In life, Archaeotherium probably somewhat resembled a cow-sized peccary with a longer face, humped shoulders, wide cheekbones, and bosses on the face similar to male warthogs, but without a pig-like nasal disk.The largest (and type) species, A. mortoni, has been analyzed as an omnivore with specializations for biting and chewing resistant objects, such as hard fruits, stems, and bones. Like all enteledonts, the teeth and jaws resemble no living animal, though there are some similarities to peccaries, pigs, bears, predatory carnivores, rhinos, and bone-crushing scavengers. There is a full dentition. The canines, premolars, and molars were all large and heavily enameled, and show heavy wear. The jaws were enormously strong and operated largely by chopping, though they could move laterally enough for the flat molars to grind.
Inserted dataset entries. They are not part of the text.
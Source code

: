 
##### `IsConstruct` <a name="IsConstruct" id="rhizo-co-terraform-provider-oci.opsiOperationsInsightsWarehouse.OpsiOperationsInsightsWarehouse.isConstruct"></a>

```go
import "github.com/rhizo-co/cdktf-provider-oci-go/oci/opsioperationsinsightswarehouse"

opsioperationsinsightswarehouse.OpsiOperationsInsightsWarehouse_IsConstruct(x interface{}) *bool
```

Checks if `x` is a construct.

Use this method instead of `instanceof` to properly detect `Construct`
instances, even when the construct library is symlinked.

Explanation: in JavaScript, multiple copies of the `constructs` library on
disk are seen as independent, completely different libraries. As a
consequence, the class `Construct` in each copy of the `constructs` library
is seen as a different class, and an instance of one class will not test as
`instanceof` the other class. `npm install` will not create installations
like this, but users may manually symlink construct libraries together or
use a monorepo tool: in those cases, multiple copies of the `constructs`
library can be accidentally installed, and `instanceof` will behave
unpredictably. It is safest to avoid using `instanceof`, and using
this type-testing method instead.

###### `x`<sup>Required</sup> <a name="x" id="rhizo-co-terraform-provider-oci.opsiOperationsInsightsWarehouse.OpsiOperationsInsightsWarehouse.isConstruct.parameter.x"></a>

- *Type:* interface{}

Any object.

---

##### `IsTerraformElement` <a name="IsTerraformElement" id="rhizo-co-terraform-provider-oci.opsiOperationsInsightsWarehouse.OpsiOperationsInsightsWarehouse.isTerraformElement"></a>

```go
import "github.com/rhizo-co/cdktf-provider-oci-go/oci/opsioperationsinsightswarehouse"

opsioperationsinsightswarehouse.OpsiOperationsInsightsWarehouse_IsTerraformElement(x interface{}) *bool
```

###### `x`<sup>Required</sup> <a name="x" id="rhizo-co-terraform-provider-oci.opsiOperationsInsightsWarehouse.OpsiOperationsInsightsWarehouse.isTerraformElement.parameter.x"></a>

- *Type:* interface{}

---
There are no blades or notches on any teeth for slicing meat, which are seen in all living and fossil taxa of predators that can chew. Archaeotherium easily could have killed and crunched up small animals as modern pigs and peccaries do, but because they could not slice off or chew fresh meat from large animals, they could not have been predators of large animals. However, it was possible for individual Archaeotherium to kill and chew up animals larger than modern pigs and peccaries do because of the much larger head and body size; fossil evidence suggests that in North America they may sometimes have hunted the delicate gazelle-camel Poebrotherium, severing the body in half and crushing and swallowing the foot-long rear section.
 
Unlike both grazers and hypercarnivores, Archaeotherium teeth frequently show uneven wear that indicates the animal favored chewing on one side of the jaw, usually the result of tooth damage from hard foods. But the teeth do not show the bone-eating "piecrust fractures" seen in the larger Daeodon (Dinohyus), which may have specialized more as an intimidation scavenger on large carcasses, and the teeth are usually not as heavily worn and broken. Tooth wear patterns suggest the interlocking front teeth of A. mortoni were frequently used to strip leaves from plants, but do not show soil scratches from rooting in the ground. Among living animals, Archeotherium has some resemblance to peccaries, and may have been a similarly aggressive mixed feeder; it was able to take animals considerably smaller than itself, scavenge on carcasses, and exploit plant foods few other animals can process.
 
Adult Archeotherium had huge temporalis muscles, but they were normal-sized in juveniles and only developed as the animal matured. This suggests the expanded cheekbones and extreme jaw strength of the genus may have been involved in adult social behavior more than eating. It is also possible that younger animals had softer diets, or Archaeotherium had significant parental care. Like other enteledonts, the jaws had an unusually wide gape; one enteledont skull shows the animal survived a bite mark near the orbit by another of the same species. Adult entelodonts may have had aggressive jaw-gaping displays and biting fights like living hippos, which have the same adaptation. The gape may also have been used to grab and position large, hard food objects like bones or nuts between the jaws to be cracked by the rear teeth, as in pigs and peccaries.